● Work task: The expected output is every entry, repeated exactly.

Saved data entries
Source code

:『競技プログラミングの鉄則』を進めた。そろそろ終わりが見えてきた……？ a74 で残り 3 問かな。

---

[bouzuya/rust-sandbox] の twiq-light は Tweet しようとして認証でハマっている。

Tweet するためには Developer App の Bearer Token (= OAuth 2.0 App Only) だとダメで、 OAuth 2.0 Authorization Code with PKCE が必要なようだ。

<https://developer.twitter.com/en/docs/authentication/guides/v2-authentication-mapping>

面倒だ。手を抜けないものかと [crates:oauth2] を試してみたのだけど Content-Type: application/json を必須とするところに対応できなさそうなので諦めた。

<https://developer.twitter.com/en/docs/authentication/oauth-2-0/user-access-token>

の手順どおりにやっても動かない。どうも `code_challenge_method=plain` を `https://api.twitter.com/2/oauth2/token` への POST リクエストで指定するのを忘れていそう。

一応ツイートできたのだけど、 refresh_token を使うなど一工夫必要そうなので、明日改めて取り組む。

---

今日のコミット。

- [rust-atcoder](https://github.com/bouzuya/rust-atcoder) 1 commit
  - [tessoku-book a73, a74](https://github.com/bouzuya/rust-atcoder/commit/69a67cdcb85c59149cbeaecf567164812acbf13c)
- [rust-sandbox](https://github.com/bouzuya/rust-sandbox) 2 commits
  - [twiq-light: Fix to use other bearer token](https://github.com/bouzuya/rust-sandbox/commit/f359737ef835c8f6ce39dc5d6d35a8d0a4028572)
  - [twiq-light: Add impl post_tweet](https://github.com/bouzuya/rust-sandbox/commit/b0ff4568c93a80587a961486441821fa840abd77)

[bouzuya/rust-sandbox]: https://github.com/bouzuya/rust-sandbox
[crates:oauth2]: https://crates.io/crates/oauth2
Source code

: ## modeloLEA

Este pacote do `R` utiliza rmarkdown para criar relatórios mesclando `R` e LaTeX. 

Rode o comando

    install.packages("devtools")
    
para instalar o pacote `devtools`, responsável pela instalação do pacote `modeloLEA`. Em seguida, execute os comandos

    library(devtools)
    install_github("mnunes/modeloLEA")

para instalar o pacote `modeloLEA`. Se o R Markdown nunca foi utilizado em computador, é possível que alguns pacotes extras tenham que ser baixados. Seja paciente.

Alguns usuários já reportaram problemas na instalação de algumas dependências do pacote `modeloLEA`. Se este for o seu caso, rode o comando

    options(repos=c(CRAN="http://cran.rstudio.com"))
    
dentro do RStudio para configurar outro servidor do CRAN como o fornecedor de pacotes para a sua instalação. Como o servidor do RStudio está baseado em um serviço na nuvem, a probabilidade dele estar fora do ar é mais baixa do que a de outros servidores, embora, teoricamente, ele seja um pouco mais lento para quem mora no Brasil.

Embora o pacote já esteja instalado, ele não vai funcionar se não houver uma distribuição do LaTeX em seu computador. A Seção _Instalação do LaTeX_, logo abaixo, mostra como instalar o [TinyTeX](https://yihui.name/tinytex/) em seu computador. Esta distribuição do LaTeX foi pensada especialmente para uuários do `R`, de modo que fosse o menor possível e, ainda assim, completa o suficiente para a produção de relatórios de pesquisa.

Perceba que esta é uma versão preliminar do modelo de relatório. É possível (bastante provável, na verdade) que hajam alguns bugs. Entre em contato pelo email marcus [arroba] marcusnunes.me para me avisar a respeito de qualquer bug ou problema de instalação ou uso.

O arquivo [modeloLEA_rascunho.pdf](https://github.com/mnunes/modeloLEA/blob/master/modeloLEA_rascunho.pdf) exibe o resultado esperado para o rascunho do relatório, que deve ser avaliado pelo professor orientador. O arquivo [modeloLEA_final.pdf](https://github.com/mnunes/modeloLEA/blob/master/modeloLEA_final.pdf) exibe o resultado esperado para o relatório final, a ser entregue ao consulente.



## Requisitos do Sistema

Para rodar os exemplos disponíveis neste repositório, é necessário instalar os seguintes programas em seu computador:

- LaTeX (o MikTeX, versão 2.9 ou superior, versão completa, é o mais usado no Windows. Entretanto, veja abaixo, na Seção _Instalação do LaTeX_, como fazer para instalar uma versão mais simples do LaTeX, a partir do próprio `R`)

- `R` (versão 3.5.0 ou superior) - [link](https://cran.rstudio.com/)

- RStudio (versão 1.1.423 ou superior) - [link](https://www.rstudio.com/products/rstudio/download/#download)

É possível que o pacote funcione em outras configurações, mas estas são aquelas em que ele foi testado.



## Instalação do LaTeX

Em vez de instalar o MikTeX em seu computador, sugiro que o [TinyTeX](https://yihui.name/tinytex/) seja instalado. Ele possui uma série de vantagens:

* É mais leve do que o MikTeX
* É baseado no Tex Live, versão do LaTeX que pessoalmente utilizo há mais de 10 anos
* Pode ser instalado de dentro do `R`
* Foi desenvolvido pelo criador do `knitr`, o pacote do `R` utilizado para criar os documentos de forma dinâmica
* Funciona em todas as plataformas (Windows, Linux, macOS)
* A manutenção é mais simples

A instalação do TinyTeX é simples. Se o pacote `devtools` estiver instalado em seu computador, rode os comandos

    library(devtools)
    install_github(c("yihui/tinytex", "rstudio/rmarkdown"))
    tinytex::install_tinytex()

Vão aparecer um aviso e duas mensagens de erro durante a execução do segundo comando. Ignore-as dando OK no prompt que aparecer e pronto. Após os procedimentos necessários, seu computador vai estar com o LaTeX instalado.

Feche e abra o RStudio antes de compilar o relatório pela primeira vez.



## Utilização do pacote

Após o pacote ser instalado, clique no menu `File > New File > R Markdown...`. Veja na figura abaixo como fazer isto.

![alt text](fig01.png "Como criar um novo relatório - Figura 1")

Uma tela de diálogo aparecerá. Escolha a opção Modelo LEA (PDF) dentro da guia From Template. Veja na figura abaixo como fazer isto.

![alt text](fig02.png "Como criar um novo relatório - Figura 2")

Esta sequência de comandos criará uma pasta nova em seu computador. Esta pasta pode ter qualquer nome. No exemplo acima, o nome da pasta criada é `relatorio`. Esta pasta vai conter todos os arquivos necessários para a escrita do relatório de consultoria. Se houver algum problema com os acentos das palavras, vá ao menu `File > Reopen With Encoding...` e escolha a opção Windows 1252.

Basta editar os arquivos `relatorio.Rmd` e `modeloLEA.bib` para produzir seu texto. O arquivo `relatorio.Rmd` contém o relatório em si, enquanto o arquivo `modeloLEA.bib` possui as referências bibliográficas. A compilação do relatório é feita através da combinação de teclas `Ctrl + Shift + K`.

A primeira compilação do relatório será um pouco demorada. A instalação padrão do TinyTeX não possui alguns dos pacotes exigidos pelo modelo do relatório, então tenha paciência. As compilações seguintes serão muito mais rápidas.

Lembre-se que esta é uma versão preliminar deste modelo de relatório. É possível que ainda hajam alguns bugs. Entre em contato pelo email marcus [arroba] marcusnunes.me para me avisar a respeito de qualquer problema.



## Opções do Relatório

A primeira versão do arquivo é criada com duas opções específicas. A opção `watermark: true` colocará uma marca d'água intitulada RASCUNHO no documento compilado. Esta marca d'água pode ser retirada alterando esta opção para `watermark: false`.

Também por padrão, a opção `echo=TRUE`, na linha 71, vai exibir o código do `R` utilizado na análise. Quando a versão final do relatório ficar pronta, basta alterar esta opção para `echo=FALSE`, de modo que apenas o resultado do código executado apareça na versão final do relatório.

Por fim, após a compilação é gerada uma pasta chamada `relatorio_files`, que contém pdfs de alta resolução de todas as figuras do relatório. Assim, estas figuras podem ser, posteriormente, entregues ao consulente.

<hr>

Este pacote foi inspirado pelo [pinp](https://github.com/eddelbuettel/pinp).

● Response box:
Source code

:『競技プログラミングの鉄則』を進めた。そろそろ終わりが見えてきた……？ a74 で残り 3 問かな。

---

[bouzuya/rust-sandbox] の twiq-light は Tweet しようとして認証でハマっている。

Tweet するためには Developer App の Bearer Token (= OAuth 2.0 App Only) だとダメで、 OAuth 2.0 Authorization Code with PKCE が必要なようだ。

<https://developer.twitter.com/en/docs/authentication/guides/v2-authentication-mapping>

面倒だ。手を抜けないものかと [crates:oauth2] を試してみたのだけど Content-Type: application/json を必須とするところに対応できなさそうなので諦めた。

<https://developer.twitter.com/en/docs/authentication/oauth-2-0/user-access-token>

の手順どおりにやっても動かない。どうも `code_challenge_method=plain` を `https://api.twitter.com/2/oauth2/token` への POST リクエストで指定するのを忘れていそう。

一応ツイートできたのだけど、 refresh_token を使うなど一工夫必要そうなので、明日改めて取り組む。

---

今日のコミット。

- [rust-atcoder](https://github.com/bouzuya/rust-atcoder) 1 commit
  - [tessoku-book a73, a74](https://github.com/bouzuya/rust-atcoder/commit/69a67cdcb85c59149cbeaecf567164812acbf13c)
- [rust-sandbox](https://github.com/bouzuya/rust-sandbox) 2 commits
  - [twiq-light: Fix to use other bearer token](https://github.com/bouzuya/rust-sandbox/commit/f359737ef835c8f6ce39dc5d6d35a8d0a4028572)
  - [twiq-light: Add impl post_tweet](https://github.com/bouzuya/rust-sandbox/commit/b0ff4568c93a80587a961486441821fa840abd77)

[bouzuya/rust-sandbox]: https://github.com/bouzuya/rust-sandbox
[crates:oauth2]: https://crates.io/crates/oauth2
Source code

: ## modeloLEA

Este pacote do `R` utiliza rmarkdown para criar relatórios mesclando `R` e LaTeX. 

Rode o comando

    install.packages("devtools")
    
para instalar o pacote `devtools`, responsável pela instalação do pacote `modeloLEA`. Em seguida, execute os comandos

    library(devtools)
    install_github("mnunes/modeloLEA")

para instalar o pacote `modeloLEA`. Se o R Markdown nunca foi utilizado em computador, é possível que alguns pacotes extras tenham que ser baixados. Seja paciente.

Alguns usuários já reportaram problemas na instalação de algumas dependências do pacote `modeloLEA`. Se este for o seu caso, rode o comando

    options(repos=c(CRAN="http://cran.rstudio.com"))
    
dentro do RStudio para configurar outro servidor do CRAN como o fornecedor de pacotes para a sua instalação. Como o servidor do RStudio está baseado em um serviço na nuvem, a probabilidade dele estar fora do ar é mais baixa do que a de outros servidores, embora, teoricamente, ele seja um pouco mais lento para quem mora no Brasil.

Embora o pacote já esteja instalado, ele não vai funcionar se não houver uma distribuição do LaTeX em seu computador. A Seção _Instalação do LaTeX_, logo abaixo, mostra como instalar o [TinyTeX](https://yihui.name/tinytex/) em seu computador. Esta distribuição do LaTeX foi pensada especialmente para uuários do `R`, de modo que fosse o menor possível e, ainda assim, completa o suficiente para a produção de relatórios de pesquisa.

Perceba que esta é uma versão preliminar do modelo de relatório. É possível (bastante provável, na verdade) que hajam alguns bugs. Entre em contato pelo email marcus [arroba] marcusnunes.me para me avisar a respeito de qualquer bug ou problema de instalação ou uso.

O arquivo [modeloLEA_rascunho.pdf](https://github.com/mnunes/modeloLEA/blob/master/modeloLEA_rascunho.pdf) exibe o resultado esperado para o rascunho do relatório, que deve ser avaliado pelo professor orientador. O arquivo [modeloLEA_final.pdf](https://github.com/mnunes/modeloLEA/blob/master/modeloLEA_final.pdf) exibe o resultado esperado para o relatório final, a ser entregue ao consulente.



## Requisitos do Sistema

Para rodar os exemplos disponíveis neste repositório, é necessário instalar os seguintes programas em seu computador:

- LaTeX (o MikTeX, versão 2.9 ou superior, versão completa, é o mais usado no Windows. Entretanto, veja abaixo, na Seção _Instalação do LaTeX_, como fazer para instalar uma versão mais simples do LaTeX, a partir do próprio `R`)

- `R` (versão 3.5.0 ou superior) - [link](https://cran.rstudio.com/)

- RStudio (versão 1.1.423 ou superior) - [link](https://www.rstudio.com/products/rstudio/download/#download)

É possível que o pacote funcione em outras configurações, mas estas são aquelas em que ele foi testado.



## Instalação do LaTeX

Em vez de instalar o MikTeX em seu computador, sugiro que o [TinyTeX](https://yihui.name/tinytex/) seja instalado. Ele possui uma série de vantagens:

* É mais leve do que o MikTeX
* É baseado no Tex Live, versão do LaTeX que pessoalmente utilizo há mais de 10 anos
* Pode ser instalado de dentro do `R`
* Foi desenvolvido pelo criador do `knitr`, o pacote do `R` utilizado para criar os documentos de forma dinâmica
* Funciona em todas as plataformas (Windows, Linux, macOS)
* A manutenção é mais simples

A instalação do TinyTeX é simples. Se o pacote `devtools` estiver instalado em seu computador, rode os comandos

    library(devtools)
    install_github(c("yihui/tinytex", "rstudio/rmarkdown"))
    tinytex::install_tinytex()

Vão aparecer um aviso e duas mensagens de erro durante a execução do segundo comando. Ignore-as dando OK no prompt que aparecer e pronto. Após os procedimentos necessários, seu computador vai estar com o LaTeX instalado.

Feche e abra o RStudio antes de compilar o relatório pela primeira vez.



## Utilização do pacote

Após o pacote ser instalado, clique no menu `File > New File > R Markdown...`. Veja na figura abaixo como fazer isto.

![alt text](fig01.png "Como criar um novo relatório - Figura 1")

Uma tela de diálogo aparecerá. Escolha a opção Modelo LEA (PDF) dentro da guia From Template. Veja na figura abaixo como fazer isto.

![alt text](fig02.png "Como criar um novo relatório - Figura 2")

Esta sequência de comandos criará uma pasta nova em seu computador. Esta pasta pode ter qualquer nome. No exemplo acima, o nome da pasta criada é `relatorio`. Esta pasta vai conter todos os arquivos necessários para a escrita do relatório de consultoria. Se houver algum problema com os acentos das palavras, vá ao menu `File > Reopen With Encoding...` e escolha a opção Windows 1252.

Basta editar os arquivos `relatorio.Rmd` e `modeloLEA.bib` para produzir seu texto. O arquivo `relatorio.Rmd` contém o relatório em si, enquanto o arquivo `modeloLEA.bib` possui as referências bibliográficas. A compilação do relatório é feita através da combinação de teclas `Ctrl + Shift + K`.

A primeira compilação do relatório será um pouco demorada. A instalação padrão do TinyTeX não possui alguns dos pacotes exigidos pelo modelo do relatório, então tenha paciência. As compilações seguintes serão muito mais rápidas.

Lembre-se que esta é uma versão preliminar deste modelo de relatório. É possível que ainda hajam alguns bugs. Entre em contato pelo email marcus [arroba] marcusnunes.me para me avisar a respeito de qualquer problema.



## Opções do Relatório

A primeira versão do arquivo é criada com duas opções específicas. A opção `watermark: true` colocará uma marca d'água intitulada RASCUNHO no documento compilado. Esta marca d'água pode ser retirada alterando esta opção para `watermark: false`.

Também por padrão, a opção `echo=TRUE`, na linha 71, vai exibir o código do `R` utilizado na análise. Quando a versão final do relatório ficar pronta, basta alterar esta opção para `echo=FALSE`, de modo que apenas o resultado do código executado apareça na versão final do relatório.

Por fim, após a compilação é gerada uma pasta chamada `relatorio_files`, que contém pdfs de alta resolução de todas as figuras do relatório. Assim, estas figuras podem ser, posteriormente, entregues ao consulente.

<hr>

Este pacote foi inspirado pelo [pinp](https://github.com/eddelbuettel/pinp).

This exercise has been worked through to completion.